Ma il dissidente, chi rappresenta?

“Noi non lasciamo a nessuno il diritto di veto: conta molto di più il voto degli italiani che il veto di qualche politico che vuole bloccare le riforme. E siccome contano di più i voti che i veti, vi garantisco che noi andiamo avanti a testa alta”. Sono le parole (e il dozzinale calembour) con cui Matteo Renzi, nei fatti, ha rivendicato la sostituzione di Corradino Mineo nella Commissione affari costituzionali del Senato.

Dato che non ce ne sono state altre, di elezioni dico, è evidente che il premier, col suo richiamo al “voto degli italiani”, si riferisse a quel 40 e rotti per cento conseguito dal Pd alle Europee. Per lui, infatti, quel voto vale come una licenza ad agire onnicomprensiva. Voi che pensavate? Di eleggere il Parlamento dell’Ue? No, votavate per il governo italiano. Lui ha preso i voti, ora decide, che diamine. È la democrazia, bellezze.

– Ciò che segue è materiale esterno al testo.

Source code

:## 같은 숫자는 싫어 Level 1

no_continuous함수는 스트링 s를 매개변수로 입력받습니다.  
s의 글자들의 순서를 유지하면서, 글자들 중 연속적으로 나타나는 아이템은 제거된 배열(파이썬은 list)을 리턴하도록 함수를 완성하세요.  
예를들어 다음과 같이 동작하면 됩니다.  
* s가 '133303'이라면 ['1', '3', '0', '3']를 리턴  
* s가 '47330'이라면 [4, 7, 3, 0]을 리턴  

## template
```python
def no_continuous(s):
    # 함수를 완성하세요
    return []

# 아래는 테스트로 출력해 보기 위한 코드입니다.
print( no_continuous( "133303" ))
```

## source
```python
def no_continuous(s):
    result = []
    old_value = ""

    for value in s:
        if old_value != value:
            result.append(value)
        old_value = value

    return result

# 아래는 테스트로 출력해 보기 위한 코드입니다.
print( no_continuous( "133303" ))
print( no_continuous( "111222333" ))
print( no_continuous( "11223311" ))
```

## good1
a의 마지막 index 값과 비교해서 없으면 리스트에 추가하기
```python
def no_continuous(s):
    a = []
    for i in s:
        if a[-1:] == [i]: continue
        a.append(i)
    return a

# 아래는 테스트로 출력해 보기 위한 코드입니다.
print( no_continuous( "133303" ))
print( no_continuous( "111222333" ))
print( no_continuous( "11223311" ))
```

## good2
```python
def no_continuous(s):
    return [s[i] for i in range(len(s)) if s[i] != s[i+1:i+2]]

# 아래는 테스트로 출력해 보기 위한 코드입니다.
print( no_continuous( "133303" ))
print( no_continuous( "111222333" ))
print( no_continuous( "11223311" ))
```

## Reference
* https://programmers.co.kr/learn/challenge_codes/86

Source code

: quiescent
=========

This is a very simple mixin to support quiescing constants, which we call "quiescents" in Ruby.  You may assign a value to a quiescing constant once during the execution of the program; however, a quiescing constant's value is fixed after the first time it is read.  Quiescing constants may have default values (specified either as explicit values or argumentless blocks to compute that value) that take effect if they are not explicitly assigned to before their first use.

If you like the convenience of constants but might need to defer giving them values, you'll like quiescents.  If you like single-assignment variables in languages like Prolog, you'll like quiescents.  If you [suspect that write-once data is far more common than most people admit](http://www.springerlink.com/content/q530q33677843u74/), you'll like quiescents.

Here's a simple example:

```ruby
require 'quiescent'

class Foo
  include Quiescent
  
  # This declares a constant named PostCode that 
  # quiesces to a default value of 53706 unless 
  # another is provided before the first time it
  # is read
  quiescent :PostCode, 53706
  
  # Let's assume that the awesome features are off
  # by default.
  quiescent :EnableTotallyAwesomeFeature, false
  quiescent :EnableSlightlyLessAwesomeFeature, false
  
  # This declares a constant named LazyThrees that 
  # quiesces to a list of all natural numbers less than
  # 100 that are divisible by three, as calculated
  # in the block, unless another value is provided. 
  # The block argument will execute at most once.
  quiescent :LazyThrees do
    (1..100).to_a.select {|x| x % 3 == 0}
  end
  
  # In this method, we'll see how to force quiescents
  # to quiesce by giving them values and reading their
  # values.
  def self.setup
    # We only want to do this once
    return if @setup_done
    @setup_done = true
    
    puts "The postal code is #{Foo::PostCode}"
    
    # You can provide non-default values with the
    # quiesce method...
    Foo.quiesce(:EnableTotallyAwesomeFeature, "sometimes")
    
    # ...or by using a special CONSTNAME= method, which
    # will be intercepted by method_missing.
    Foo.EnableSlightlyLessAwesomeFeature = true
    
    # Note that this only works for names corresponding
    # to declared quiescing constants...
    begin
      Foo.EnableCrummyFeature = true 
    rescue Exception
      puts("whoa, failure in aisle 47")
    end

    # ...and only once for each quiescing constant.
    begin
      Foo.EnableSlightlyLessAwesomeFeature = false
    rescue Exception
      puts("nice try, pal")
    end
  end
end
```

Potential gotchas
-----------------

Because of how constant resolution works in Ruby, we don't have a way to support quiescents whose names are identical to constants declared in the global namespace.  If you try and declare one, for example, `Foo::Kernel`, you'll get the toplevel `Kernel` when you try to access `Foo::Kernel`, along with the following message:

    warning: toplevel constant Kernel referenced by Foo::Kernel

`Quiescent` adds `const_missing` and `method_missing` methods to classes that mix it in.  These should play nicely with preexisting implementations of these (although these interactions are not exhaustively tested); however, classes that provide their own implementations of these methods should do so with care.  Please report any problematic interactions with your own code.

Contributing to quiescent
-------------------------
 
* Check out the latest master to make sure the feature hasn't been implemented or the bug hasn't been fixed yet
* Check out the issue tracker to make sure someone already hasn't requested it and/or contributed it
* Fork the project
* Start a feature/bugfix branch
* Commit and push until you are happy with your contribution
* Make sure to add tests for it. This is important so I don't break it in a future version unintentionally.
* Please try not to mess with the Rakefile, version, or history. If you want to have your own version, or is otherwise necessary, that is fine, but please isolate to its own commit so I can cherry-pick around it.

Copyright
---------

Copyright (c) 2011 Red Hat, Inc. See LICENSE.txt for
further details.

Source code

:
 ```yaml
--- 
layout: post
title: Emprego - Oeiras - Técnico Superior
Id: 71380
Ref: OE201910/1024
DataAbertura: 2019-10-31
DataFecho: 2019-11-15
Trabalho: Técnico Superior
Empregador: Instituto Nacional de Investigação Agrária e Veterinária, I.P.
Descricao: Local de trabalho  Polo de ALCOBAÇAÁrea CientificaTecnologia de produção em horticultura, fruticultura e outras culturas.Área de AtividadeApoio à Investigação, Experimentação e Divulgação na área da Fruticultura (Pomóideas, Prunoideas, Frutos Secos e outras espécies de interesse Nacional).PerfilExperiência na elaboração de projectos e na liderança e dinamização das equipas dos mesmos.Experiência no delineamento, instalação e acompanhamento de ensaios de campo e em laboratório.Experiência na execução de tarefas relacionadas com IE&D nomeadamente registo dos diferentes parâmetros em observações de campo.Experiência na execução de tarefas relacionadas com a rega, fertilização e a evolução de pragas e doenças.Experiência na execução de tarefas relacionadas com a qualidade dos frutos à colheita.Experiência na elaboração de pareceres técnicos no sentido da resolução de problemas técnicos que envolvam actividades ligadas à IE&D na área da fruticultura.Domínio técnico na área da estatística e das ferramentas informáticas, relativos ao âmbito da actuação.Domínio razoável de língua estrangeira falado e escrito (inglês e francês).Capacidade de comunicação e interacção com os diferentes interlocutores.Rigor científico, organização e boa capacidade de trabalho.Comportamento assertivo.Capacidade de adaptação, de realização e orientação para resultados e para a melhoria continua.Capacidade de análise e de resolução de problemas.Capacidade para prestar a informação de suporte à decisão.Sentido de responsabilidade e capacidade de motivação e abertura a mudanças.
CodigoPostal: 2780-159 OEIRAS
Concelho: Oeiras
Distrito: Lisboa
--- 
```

Un po’ l’avevo già scritto. Ha vinto lui, però, era anche il commento nato dalla volontà di esorcizzare una lettura troppo personalizzata di quel risultato, quasi per allontanarla. Invece, Renzi la conferma. Ha vinto lui, ha preso i voti degli italiani su tutte le sue riforme, e le fa.

E la cosa curiosa, è che forse non ha neanche tutti i torti. Così come l’aspetto ironico, è che ha preso anche i voti di quelli che si oppongono alle sue riforme. A essi, che pensavano magari di votare per eleggere solo i propri rappresentanti a Bruxelles, in pratica, è come se lui dicesse: “avete sbagliato a votarmi”.

Quindi, Mineo e Chiti e tutti gli altri che vi siete autosospesi, c’è poco da protestare: l’avete voluto anche voi. E poi, a proposito di quelli che si sono sospesi, ha ragione la Boschi nel dire: “nessuno glielo ha chiesto”. D’altronde, è pur vero che, se qualcuno glielo avesse chiesto, non sarebbe stata una sospensione spontanea, semmai indotta; ma queste son quisquiglie, loro hanno da fare le riforme. Con Berlusconi e Calderoli, e chissà che non ci tocchi pure qualche altro saggio dell’allegra combriccola di quelli della baita di Lorenzago.

Anzi, già che ci siamo: perché non abolire l’articolo 67 della Costituzione (tanto, per attaccare l’antidemocraticità di Grillo, troveremo altro). Nei partiti vale il principio di maggioranza, e se questo si confonde con la dittatura dei più poco importa, qui non si si va per il sottile. Perché un conto e votare contro il Governo per restringere l’indipendenza dei giudici con la minaccia della responsabilità civile, un altro è fermare le armate renziste e lo schiacciasassi che deve cambiare verso all’Italia.

Infine, diciamolo chiaramente, come lo dicono molti di quelli che fanno parte della maggioranza (o meglio, di tutte e due le maggioranze) del Pd: “ma Mineo, chi rappresenta?”. È stato eletto in un partito, attraverso le liste bloccate e con una legge giudicata incostituzionale, e ora crede di poter vantare un diritto costituzionale come l’indipendenza dal “vincolo di mandato”.

E no. Questa domanda apre uno scenario diverso. Perché, o Mineo rappresenta, come tutti i parlamentari eletti e come recita quello stesso articolo della Carta, “la Nazione”, oppure nessuno. Ma anche in questo caso: come tutti. Cioè, se Mineo non rappresenta altri che se stesso, allora questo vale per ogni parlamentare eletto con le stesse dinamiche e le medesime procedure.

Quindi, se vale per lui, vale per il Parlamento nel suo complesso, fatto di parlamentari che rappresentano quello stesso nessuno rappresentato dal senatore siciliano. Ma a quel punto, dalla nullificazione della rappresentanza come si potrebbero salvare il Governo, la Presidenza della Repubblica, lo stesso Stato nelle sue più alte istituzioni? Da dove trarrebbero queste la loro rappresentatività democratica, visto che da quel Parlamento hanno ricevuto e ricevono fiducia e legittimità? Se i parlamentari non rappresentano più “la Nazione”, a che titolo ne decidono le leggi, il governo e la forma istituzionale?